Thursday, April 18, 2013

‘The Walking Dead’ Open Thread: He’s Korean!

This post discusses plot points from the February 17 episode of The Walking Dead.

Is morality a luxury? One might think that, in a world overrun by zombies, setting up an ethical code should take a backseat to survival. But the strongest moments in Sunday’s othewise lackluster Walking Dead made the opposite case, using a breakdown in the relationship between brothers Merle and Darryl as a case study in why morality would and should be a central concern in a post-apocalyptic world.

The brothers begin feuding in the woods, as the meager spoils of their hunting efforts lead Darryl to question whether they shouldn’t make a beeline back for the well-stocked prison. But the real rift emerges when they spy a small group of survivors fighting a losing battle against a group of walkers. Darryl sees people in trouble who need his help. But Merle sees useless dead weight to whom he owes nothing. “They ain’t never cooked me a meal,” he sniffs.

However close Darryl and Merle may have been at one point (even morally speaking, as they apparently planned to rob the prison group when they first encountered it), the conflict over the embattled group on the highway reveals how far they’ve grown. Darryl believes human life is something worth protecting irrespective of utility. Like a normal person, he believes leaving people to die when you can save them to be a grave moral ill. It’s such an important part of his moral character that he barely hesitates to run in, crossbow blazing, and save the day. Merle is left little choice but to follow his brother but, in a nice touch, he saunters towards the battle in a fashion resembling nothing more than a walker’s shuffle, his move away from humanity reflected in his actual movement.

Darryl finally snaps after Merle attempts to stick up the terrified survivors for food. Demanding “an enchilada” from the Spanish-speaking “beaners,” Merle’s moral ugliness is on full display, and Darryl can’t take it anymore. He points his crossbow at his brother, demanding Meryl let them go and deciding to march back to the prison irrespective of what his brother wants. Merle’s Randian selfishness has made him toxic, so untrustworthy and morally repellent that his own brother can’t stand to be alone with him.

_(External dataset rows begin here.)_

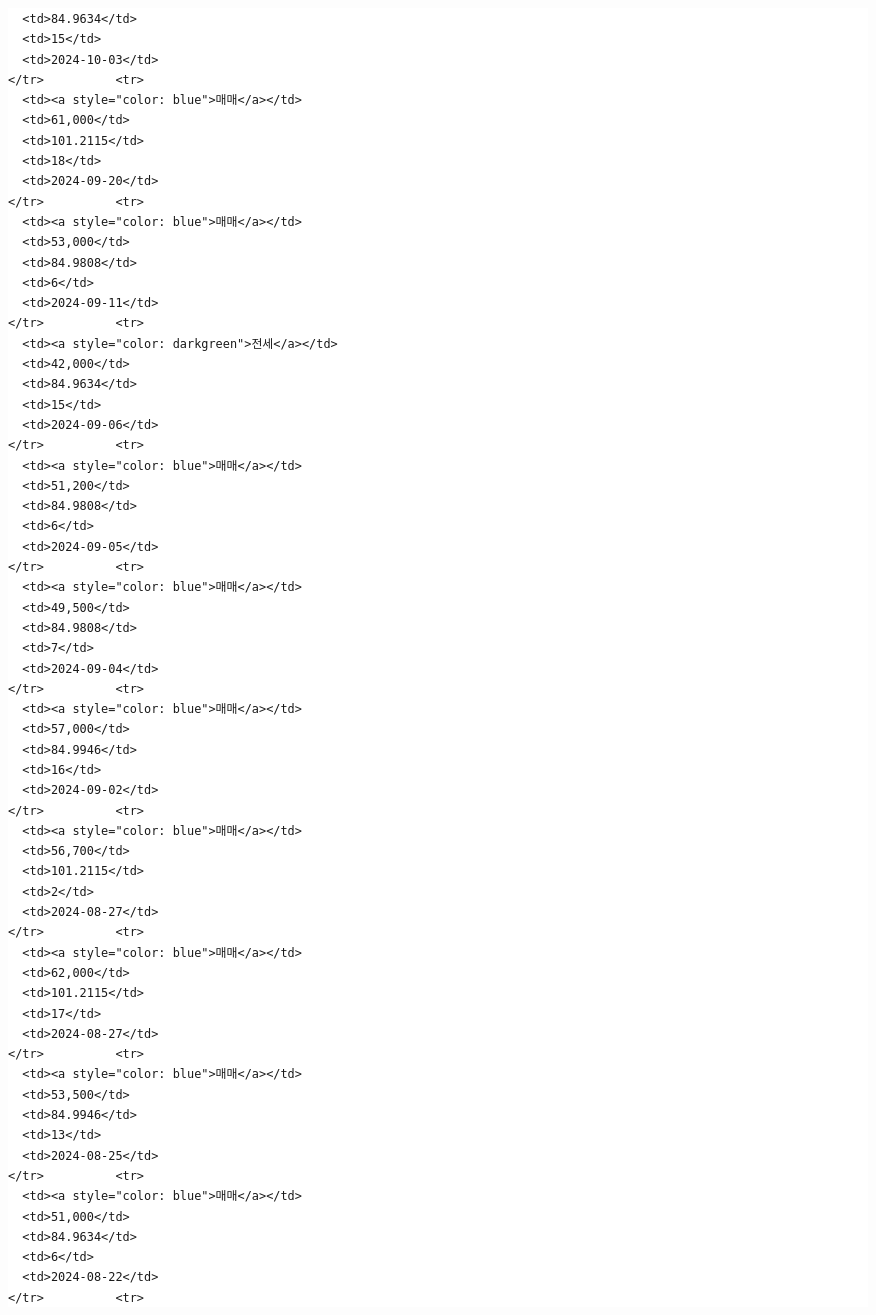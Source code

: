       <td>84.9634</td>
      <td>15</td>
      <td>2024-10-03</td>
    </tr>          <tr>
      <td><a style="color: blue">매매</a></td>
      <td>61,000</td>
      <td>101.2115</td>
      <td>18</td>
      <td>2024-09-20</td>
    </tr>          <tr>
      <td><a style="color: blue">매매</a></td>
      <td>53,000</td>
      <td>84.9808</td>
      <td>6</td>
      <td>2024-09-11</td>
    </tr>          <tr>
      <td><a style="color: darkgreen">전세</a></td>
      <td>42,000</td>
      <td>84.9634</td>
      <td>15</td>
      <td>2024-09-06</td>
    </tr>          <tr>
      <td><a style="color: blue">매매</a></td>
      <td>51,200</td>
      <td>84.9808</td>
      <td>6</td>
      <td>2024-09-05</td>
    </tr>          <tr>
      <td><a style="color: blue">매매</a></td>
      <td>49,500</td>
      <td>84.9808</td>
      <td>7</td>
      <td>2024-09-04</td>
    </tr>          <tr>
      <td><a style="color: blue">매매</a></td>
      <td>57,000</td>
      <td>84.9946</td>
      <td>16</td>
      <td>2024-09-02</td>
    </tr>          <tr>
      <td><a style="color: blue">매매</a></td>
      <td>56,700</td>
      <td>101.2115</td>
      <td>2</td>
      <td>2024-08-27</td>
    </tr>          <tr>
      <td><a style="color: blue">매매</a></td>
      <td>62,000</td>
      <td>101.2115</td>
      <td>17</td>
      <td>2024-08-27</td>
    </tr>          <tr>
      <td><a style="color: blue">매매</a></td>
      <td>53,500</td>
      <td>84.9946</td>
      <td>13</td>
      <td>2024-08-25</td>
    </tr>          <tr>
      <td><a style="color: blue">매매</a></td>
      <td>51,000</td>
      <td>84.9634</td>
      <td>6</td>
      <td>2024-08-22</td>
    </tr>          <tr>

The underlying point here is that morality isn’t just a luxury in this world: it’s something people need, both a survival adaptation and, more importantly, one of the only things that makes their apocalyptic life worth living. Last week, it seemed like family ties were the most powerful motivating force for survivors, shredding group bonds as if they were paper. But Darryl’s move back to the prison suggests ethics run deeper than blood. Merle’s utter lack of humanity makes it impossible for Darryl to depend on him; he needs to be with people who place the same value on his life as he places on theirs to survive in a world where no one can really provide for themselves.

In a clever bit of dialogue, this point is directly connected to Merle’s racism. When Darryl sets off for the prison, Merle pleads with Darryl that he might not be welcome: “I tried to kill that black bitch…damn near killed that Chinese kid.” Darryl’s pithy response — “he’s Korean!” — points to the fact that he’s bothered to get to know these people, while Merle’s refusal to see them as anything other than stereotyped cartoons keeps him out of a community defined by shared trust. Human kindness isn’t a relic of a bygone world. It’s a necessity.

But Darryl’s moral revolt isn’t just about the fact that he can’t trust Merle in a tight spot. Darryl appears to simply not want a life in which he either leaves innocent people to die or thieves from them. In his mind, Merle has abandoned the very things that make life good and valuable, the values and beliefs that make humans noble and underpinned their brotherly love itself. “I may be the one walking away,” Darryl tells his brother, “but you’re the one who’s leaving.” As they’ve both returned to the prison by the end of the episode, the central question going forward is whether Merle can return from this moral exile as well.